Within the records that follow, find every line containing the string "projeto". Copy those lines.

[Saved entries]
▶
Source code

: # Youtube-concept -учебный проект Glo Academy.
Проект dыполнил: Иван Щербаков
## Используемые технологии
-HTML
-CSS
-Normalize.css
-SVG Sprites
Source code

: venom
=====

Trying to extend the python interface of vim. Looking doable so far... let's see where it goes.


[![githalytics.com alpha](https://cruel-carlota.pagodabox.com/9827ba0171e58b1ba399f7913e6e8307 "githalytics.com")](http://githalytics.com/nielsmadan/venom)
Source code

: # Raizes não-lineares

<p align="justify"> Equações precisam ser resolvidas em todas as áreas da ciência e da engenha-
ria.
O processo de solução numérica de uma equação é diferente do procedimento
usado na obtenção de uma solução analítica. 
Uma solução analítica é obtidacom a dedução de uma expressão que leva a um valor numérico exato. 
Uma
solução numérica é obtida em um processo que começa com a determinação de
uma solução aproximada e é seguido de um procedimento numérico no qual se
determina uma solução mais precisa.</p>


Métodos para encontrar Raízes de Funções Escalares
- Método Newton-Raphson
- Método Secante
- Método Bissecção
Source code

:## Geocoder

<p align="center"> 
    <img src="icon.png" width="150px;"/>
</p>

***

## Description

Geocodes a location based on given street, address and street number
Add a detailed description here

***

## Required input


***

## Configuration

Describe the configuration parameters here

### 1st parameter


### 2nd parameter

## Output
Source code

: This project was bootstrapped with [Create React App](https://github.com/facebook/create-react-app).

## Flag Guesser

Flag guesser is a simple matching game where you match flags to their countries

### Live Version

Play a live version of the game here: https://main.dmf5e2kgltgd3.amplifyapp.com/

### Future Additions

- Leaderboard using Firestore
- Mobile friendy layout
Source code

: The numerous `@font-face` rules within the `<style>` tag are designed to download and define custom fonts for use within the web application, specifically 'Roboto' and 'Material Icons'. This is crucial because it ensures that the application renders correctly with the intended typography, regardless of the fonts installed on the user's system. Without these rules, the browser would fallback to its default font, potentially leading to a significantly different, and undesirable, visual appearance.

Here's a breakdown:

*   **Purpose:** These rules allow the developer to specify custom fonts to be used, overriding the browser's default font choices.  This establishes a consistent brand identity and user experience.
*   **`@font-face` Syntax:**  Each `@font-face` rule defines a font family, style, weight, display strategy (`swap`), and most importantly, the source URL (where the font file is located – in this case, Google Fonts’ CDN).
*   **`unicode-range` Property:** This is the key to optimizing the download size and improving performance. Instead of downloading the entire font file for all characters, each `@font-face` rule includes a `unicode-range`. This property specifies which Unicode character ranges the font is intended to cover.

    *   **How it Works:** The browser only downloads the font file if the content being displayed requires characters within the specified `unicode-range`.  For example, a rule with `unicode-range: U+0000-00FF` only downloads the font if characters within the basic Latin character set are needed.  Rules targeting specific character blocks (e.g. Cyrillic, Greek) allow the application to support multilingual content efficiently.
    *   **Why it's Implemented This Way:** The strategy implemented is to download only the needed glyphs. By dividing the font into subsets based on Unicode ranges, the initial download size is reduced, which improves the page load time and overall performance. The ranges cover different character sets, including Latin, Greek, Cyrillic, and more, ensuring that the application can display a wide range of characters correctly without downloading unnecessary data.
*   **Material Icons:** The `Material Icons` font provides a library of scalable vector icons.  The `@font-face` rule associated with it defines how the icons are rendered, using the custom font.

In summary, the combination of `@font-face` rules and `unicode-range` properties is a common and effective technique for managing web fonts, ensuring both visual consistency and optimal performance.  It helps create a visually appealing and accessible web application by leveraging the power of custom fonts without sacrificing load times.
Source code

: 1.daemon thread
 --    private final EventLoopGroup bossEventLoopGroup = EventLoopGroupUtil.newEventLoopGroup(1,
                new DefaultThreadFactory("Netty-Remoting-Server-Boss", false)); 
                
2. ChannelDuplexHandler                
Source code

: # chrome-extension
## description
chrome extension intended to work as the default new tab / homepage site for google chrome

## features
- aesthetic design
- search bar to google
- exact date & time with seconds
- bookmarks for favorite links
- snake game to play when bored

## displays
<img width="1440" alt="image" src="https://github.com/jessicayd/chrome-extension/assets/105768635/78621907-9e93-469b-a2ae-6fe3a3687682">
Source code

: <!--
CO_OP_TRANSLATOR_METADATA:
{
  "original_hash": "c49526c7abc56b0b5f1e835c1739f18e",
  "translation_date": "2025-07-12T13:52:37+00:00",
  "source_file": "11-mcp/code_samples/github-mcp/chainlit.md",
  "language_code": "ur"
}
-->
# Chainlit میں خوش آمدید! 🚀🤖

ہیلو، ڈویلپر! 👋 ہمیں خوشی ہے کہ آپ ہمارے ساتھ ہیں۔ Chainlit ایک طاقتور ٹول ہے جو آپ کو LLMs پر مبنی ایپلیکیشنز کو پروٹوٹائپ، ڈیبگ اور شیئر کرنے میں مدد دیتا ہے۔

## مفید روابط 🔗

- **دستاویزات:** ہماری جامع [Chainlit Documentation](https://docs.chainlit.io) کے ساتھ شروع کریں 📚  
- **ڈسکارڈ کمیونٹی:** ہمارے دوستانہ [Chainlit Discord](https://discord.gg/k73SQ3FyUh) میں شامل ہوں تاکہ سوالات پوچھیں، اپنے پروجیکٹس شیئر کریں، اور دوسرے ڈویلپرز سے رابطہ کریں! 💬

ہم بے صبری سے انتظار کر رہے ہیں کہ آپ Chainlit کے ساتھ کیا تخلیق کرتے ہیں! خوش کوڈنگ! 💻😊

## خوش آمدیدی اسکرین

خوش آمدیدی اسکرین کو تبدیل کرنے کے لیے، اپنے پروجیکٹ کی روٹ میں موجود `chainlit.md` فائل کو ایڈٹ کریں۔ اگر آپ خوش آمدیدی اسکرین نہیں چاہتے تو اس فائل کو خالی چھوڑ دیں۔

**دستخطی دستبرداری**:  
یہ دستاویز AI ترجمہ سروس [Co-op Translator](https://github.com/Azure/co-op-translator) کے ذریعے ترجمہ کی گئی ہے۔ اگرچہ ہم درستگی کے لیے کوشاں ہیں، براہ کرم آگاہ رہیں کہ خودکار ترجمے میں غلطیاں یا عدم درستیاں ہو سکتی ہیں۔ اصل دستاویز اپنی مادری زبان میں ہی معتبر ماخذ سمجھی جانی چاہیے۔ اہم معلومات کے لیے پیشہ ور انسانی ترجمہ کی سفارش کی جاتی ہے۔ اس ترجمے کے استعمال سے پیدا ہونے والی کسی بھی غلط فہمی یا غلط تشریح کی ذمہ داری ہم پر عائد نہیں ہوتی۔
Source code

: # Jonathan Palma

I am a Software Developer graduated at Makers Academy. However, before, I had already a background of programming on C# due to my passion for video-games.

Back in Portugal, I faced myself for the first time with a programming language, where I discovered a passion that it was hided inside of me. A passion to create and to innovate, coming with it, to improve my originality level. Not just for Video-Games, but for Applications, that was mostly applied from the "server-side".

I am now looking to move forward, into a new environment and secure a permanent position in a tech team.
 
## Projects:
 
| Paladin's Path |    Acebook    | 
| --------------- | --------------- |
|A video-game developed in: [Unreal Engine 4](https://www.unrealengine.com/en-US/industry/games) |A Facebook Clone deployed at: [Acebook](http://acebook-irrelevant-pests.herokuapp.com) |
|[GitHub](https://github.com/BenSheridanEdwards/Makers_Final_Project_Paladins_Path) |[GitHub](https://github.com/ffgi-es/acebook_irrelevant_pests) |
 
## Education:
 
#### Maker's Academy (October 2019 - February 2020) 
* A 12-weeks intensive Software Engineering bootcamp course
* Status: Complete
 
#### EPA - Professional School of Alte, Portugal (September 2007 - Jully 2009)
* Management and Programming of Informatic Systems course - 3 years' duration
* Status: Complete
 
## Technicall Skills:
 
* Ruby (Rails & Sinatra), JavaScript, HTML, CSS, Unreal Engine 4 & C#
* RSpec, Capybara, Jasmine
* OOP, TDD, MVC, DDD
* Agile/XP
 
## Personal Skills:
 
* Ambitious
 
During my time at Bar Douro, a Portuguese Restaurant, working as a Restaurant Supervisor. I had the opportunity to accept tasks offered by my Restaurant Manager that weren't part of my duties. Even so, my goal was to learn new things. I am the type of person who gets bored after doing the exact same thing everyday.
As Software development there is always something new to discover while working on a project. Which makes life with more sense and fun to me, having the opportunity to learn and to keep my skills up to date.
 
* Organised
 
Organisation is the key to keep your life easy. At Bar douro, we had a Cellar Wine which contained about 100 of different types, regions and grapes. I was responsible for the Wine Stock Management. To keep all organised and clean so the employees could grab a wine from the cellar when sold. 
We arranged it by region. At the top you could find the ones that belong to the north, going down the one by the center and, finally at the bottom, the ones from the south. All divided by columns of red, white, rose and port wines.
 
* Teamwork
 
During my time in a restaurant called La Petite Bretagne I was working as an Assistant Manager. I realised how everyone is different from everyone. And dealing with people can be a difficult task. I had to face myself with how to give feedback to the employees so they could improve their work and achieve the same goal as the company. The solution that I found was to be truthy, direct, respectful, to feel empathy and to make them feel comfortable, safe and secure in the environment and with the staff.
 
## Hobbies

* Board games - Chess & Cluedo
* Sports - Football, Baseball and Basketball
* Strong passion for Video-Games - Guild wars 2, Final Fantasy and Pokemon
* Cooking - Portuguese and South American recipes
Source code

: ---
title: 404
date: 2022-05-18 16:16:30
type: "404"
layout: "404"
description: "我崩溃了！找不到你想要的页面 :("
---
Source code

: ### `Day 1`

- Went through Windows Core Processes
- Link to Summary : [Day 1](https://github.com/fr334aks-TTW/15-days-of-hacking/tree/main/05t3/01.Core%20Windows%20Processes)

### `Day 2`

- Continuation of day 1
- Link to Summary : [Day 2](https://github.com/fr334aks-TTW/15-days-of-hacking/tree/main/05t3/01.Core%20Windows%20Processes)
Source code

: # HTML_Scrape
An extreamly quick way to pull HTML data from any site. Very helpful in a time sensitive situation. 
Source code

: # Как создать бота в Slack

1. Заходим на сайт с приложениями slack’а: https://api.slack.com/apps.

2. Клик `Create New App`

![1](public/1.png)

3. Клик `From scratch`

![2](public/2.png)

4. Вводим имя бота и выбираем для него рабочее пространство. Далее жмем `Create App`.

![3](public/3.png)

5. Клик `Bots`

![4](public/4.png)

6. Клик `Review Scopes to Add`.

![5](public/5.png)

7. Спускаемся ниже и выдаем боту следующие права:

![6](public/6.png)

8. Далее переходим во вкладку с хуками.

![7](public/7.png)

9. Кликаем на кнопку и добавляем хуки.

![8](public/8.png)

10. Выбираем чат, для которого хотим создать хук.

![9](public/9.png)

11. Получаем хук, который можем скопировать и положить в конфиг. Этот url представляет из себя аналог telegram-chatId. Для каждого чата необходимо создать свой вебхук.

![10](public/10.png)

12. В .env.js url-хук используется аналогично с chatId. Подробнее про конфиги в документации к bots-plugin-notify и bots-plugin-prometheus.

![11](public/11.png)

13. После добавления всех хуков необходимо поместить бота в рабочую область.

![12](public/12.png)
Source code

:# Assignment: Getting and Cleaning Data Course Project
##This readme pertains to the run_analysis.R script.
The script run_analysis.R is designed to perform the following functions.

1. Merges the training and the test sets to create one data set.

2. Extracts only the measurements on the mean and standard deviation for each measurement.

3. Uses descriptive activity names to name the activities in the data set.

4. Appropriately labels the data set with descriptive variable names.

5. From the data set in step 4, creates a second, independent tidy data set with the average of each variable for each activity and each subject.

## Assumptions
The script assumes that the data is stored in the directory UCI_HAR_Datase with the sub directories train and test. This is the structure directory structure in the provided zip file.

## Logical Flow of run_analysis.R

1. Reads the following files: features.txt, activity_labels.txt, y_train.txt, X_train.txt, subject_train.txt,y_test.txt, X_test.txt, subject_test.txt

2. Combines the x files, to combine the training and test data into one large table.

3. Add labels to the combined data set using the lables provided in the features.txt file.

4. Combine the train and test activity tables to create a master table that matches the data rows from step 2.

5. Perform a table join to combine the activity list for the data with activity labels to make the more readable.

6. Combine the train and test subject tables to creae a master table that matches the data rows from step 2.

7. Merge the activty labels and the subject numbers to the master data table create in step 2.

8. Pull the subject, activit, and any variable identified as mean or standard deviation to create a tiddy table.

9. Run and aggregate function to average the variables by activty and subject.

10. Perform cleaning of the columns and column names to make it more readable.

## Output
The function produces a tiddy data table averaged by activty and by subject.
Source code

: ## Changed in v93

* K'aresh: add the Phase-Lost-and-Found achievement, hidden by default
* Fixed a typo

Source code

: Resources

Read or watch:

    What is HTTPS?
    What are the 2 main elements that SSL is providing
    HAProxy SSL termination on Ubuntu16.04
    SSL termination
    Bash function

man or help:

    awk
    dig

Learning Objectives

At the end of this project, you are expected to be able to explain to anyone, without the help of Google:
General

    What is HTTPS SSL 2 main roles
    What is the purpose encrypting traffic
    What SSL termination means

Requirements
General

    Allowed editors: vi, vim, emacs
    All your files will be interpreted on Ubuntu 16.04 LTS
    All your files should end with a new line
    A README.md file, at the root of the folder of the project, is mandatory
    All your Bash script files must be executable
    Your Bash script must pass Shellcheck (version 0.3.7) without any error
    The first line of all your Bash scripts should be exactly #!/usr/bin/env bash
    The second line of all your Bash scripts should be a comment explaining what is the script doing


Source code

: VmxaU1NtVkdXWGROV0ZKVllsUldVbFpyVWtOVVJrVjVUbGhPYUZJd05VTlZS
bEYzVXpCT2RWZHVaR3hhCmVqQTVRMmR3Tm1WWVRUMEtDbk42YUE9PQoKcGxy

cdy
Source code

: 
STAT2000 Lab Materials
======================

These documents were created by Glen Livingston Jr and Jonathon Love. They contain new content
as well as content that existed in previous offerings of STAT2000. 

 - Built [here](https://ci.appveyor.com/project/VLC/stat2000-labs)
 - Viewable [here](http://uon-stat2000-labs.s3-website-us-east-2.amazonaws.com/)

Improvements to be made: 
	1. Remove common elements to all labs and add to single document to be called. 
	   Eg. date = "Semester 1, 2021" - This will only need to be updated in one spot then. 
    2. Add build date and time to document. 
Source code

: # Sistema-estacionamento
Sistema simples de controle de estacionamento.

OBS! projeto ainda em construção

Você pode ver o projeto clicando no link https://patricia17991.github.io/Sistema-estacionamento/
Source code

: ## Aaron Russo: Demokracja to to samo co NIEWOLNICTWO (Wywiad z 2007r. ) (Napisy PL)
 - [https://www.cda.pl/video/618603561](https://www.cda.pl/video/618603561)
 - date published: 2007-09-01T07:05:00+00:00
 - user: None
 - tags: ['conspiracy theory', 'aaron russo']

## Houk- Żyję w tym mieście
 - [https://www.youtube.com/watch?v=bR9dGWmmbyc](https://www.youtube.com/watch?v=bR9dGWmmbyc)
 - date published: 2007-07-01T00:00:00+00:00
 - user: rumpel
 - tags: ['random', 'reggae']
◀
* Solution
OBS! projeto ainda em construção
Você pode ver o projeto clicando no link https://patricia17991.github.io/Sistema-estacionamento/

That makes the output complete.